==== INFORMATION SHOWN ====

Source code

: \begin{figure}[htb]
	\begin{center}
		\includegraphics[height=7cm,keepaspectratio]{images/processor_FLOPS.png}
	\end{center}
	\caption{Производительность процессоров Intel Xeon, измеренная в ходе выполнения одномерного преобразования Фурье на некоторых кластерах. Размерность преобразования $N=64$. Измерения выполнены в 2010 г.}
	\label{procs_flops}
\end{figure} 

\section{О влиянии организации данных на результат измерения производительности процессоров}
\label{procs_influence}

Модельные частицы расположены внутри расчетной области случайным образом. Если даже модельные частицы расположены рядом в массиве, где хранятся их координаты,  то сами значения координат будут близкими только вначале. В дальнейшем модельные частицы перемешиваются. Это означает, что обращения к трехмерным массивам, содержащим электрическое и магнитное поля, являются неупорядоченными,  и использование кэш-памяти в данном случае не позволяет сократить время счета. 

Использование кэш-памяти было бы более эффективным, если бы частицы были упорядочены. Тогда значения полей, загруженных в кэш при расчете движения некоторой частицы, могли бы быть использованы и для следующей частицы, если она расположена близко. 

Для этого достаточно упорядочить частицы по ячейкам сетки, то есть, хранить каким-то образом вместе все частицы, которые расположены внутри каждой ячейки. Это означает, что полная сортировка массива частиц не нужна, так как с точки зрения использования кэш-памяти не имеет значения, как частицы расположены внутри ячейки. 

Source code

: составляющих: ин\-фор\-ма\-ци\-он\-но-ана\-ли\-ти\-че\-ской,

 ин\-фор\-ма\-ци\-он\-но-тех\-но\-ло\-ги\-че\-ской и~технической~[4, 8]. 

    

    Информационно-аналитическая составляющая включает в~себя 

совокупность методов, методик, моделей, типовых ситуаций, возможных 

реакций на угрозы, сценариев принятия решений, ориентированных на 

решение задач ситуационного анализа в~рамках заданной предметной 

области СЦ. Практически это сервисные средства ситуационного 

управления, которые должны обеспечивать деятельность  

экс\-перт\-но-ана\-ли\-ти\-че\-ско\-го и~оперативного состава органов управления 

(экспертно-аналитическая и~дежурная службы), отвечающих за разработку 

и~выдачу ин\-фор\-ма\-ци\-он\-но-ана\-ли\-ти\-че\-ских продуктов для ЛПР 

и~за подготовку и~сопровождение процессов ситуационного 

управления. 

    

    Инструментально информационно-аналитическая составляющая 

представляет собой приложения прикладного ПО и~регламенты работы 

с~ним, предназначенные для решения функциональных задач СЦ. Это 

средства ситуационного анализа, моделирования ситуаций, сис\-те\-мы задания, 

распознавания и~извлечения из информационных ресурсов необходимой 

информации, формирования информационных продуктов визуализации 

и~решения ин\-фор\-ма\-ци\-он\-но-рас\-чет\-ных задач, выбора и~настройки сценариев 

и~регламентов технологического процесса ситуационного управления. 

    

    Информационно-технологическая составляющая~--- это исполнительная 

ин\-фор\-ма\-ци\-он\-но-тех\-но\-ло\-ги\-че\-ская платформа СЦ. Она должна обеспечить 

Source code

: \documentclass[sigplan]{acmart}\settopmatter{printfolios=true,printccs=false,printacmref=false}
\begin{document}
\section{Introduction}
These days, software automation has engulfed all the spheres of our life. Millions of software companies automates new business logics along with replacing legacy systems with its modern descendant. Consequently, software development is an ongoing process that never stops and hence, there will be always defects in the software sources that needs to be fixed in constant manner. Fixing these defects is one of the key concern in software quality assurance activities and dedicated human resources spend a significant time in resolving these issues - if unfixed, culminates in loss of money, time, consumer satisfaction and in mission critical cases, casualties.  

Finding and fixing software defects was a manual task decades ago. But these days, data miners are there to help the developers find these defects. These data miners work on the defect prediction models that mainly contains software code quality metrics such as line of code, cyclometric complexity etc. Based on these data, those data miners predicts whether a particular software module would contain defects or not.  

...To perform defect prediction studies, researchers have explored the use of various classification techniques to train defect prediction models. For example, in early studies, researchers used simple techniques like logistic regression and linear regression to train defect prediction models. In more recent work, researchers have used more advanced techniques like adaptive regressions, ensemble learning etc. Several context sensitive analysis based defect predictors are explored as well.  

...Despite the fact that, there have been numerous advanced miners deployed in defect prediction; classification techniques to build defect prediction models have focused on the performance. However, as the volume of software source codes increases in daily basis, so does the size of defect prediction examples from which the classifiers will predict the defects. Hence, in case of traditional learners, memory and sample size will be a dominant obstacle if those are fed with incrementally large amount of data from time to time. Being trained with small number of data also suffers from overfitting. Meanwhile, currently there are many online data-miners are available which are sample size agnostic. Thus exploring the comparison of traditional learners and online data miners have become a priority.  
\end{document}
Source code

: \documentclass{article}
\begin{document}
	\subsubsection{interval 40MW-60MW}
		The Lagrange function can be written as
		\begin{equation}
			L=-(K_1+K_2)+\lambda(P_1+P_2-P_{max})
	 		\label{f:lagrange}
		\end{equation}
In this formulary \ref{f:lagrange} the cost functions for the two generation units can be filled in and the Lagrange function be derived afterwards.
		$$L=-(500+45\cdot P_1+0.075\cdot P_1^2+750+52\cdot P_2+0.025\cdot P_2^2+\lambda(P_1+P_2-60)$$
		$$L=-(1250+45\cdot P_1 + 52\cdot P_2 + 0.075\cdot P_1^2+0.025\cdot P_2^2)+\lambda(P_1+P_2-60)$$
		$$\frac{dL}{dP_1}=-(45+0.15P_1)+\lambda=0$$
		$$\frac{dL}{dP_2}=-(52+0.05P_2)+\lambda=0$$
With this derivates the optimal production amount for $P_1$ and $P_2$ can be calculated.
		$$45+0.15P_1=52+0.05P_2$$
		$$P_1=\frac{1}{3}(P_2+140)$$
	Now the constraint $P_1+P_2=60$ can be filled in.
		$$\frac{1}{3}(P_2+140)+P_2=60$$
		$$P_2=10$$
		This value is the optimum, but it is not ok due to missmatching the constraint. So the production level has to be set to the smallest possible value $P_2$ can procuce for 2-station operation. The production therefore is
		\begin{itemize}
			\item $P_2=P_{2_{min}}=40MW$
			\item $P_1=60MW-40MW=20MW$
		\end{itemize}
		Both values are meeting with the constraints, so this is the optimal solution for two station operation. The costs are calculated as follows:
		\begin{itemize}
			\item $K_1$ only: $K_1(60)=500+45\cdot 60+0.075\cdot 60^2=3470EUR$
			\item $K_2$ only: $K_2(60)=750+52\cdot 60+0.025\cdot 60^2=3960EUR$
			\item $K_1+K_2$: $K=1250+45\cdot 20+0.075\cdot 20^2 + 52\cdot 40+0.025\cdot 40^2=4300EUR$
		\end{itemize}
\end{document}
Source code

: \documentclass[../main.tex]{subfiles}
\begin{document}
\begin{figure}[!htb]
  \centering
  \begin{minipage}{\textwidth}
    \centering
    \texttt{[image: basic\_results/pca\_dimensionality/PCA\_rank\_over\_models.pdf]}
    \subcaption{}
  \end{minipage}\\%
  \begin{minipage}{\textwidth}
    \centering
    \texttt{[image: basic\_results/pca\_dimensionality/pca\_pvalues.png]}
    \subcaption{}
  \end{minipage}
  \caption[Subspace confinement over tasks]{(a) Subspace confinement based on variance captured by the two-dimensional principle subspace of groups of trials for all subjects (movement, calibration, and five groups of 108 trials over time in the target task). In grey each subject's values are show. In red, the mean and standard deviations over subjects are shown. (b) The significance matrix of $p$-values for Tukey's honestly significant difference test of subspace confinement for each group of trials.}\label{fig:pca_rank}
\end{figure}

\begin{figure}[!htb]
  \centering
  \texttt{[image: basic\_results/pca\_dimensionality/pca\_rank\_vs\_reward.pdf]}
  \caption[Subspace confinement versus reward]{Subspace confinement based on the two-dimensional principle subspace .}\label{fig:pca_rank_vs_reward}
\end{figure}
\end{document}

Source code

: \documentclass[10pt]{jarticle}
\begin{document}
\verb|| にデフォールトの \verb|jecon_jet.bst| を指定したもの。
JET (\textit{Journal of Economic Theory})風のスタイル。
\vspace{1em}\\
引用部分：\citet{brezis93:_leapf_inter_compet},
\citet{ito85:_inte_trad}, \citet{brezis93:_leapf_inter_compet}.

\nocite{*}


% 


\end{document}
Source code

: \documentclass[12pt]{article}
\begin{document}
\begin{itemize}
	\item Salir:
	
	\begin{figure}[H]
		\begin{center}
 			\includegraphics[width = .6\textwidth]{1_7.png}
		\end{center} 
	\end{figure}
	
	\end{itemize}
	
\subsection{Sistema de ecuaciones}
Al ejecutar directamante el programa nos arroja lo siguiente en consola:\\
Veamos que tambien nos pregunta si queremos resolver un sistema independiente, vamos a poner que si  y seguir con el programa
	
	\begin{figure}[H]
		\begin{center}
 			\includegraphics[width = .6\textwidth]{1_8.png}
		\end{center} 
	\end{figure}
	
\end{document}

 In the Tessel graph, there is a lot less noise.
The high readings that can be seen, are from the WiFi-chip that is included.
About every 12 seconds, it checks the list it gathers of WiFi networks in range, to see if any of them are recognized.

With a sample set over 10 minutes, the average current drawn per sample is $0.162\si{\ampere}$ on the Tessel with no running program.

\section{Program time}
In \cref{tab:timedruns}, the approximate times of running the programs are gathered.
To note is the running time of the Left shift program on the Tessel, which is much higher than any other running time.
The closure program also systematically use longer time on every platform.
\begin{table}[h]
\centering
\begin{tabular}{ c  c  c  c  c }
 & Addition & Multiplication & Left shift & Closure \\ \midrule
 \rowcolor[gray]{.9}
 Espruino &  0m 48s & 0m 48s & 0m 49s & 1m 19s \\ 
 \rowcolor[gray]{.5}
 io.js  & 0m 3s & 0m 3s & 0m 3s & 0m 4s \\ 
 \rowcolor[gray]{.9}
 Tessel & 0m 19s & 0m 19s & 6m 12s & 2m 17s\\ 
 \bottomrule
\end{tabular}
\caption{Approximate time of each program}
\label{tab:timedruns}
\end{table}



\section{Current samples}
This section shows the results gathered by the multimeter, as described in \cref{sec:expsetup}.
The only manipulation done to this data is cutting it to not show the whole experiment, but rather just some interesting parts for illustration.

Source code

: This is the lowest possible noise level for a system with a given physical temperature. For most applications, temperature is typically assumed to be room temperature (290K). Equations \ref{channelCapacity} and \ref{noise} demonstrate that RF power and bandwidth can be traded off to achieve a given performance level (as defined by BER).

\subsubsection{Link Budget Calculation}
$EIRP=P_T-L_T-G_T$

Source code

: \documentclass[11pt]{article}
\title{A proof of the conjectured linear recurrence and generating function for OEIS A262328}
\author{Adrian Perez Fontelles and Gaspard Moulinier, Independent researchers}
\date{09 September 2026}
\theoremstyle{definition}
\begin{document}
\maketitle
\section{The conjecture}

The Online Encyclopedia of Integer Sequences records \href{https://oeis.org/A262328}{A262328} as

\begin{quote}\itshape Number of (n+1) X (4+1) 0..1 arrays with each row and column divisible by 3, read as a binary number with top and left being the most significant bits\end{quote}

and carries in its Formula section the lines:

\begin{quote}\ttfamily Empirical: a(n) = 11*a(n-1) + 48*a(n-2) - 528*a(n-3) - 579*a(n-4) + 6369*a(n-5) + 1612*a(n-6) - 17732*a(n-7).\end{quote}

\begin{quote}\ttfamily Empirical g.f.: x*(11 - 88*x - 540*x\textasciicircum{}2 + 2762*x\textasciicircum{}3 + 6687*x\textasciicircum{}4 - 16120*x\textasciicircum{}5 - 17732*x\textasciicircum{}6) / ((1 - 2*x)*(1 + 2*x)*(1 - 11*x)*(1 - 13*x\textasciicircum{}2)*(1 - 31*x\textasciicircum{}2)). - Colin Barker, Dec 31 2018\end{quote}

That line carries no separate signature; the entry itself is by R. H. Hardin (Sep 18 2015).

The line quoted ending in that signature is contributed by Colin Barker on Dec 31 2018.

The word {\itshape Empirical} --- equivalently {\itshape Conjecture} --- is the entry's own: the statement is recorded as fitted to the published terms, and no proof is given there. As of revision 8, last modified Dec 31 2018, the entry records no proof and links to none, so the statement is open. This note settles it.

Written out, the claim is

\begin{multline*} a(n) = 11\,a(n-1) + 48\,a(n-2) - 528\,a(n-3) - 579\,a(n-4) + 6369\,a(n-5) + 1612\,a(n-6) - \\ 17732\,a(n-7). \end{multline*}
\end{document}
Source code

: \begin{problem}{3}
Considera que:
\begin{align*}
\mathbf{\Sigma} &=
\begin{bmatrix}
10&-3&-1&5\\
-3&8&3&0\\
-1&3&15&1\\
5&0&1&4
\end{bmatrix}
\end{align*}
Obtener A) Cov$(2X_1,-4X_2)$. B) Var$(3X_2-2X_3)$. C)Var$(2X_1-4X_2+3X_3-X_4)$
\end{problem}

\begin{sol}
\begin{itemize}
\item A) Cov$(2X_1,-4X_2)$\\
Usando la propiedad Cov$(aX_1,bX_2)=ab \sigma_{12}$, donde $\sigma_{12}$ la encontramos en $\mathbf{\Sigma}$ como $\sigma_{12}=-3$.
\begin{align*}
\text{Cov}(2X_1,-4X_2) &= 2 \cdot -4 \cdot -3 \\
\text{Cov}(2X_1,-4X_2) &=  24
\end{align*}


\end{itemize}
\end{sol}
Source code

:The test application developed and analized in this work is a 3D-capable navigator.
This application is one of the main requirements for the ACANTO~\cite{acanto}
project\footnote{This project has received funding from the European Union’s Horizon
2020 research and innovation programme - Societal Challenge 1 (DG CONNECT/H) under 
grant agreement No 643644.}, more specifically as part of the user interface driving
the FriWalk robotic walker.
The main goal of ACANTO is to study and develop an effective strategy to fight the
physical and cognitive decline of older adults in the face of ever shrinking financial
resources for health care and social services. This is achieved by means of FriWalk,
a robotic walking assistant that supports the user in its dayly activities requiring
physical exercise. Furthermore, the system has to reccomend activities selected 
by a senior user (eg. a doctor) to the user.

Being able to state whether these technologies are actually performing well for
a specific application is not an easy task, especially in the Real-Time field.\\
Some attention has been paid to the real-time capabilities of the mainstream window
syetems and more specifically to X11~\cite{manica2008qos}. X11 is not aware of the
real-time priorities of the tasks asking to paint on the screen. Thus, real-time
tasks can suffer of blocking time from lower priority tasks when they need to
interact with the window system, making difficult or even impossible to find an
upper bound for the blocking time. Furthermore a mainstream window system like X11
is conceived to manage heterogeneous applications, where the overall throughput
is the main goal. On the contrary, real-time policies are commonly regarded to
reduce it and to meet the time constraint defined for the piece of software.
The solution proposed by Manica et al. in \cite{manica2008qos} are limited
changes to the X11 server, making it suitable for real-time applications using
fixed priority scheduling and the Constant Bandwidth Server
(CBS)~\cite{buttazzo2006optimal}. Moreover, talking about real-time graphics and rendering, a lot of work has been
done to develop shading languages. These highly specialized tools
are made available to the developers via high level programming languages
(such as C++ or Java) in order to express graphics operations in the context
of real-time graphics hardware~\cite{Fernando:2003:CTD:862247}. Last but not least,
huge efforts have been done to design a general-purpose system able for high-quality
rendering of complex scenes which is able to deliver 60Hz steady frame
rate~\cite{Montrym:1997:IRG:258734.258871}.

====

#### [WHAT TO DO]
From the opening line of the data above through the line holding "Модельные частицы расположены внутри", give every line again exactly as it stands.

#### [RESULT]
Source code

: \begin{figure}[htb]
	\begin{center}
		\includegraphics[height=7cm,keepaspectratio]{images/processor_FLOPS.png}
	\end{center}
	\caption{Производительность процессоров Intel Xeon, измеренная в ходе выполнения одномерного преобразования Фурье на некоторых кластерах. Размерность преобразования $N=64$. Измерения выполнены в 2010 г.}
	\label{procs_flops}
\end{figure} 

\section{О влиянии организации данных на результат измерения производительности процессоров}
\label{procs_influence}

Модельные частицы расположены внутри расчетной области случайным образом. Если даже модельные частицы расположены рядом в массиве, где хранятся их координаты,  то сами значения координат будут близкими только вначале. В дальнейшем модельные частицы перемешиваются. Это означает, что обращения к трехмерным массивам, содержащим электрическое и магнитное поля, являются неупорядоченными,  и использование кэш-памяти в данном случае не позволяет сократить время счета. 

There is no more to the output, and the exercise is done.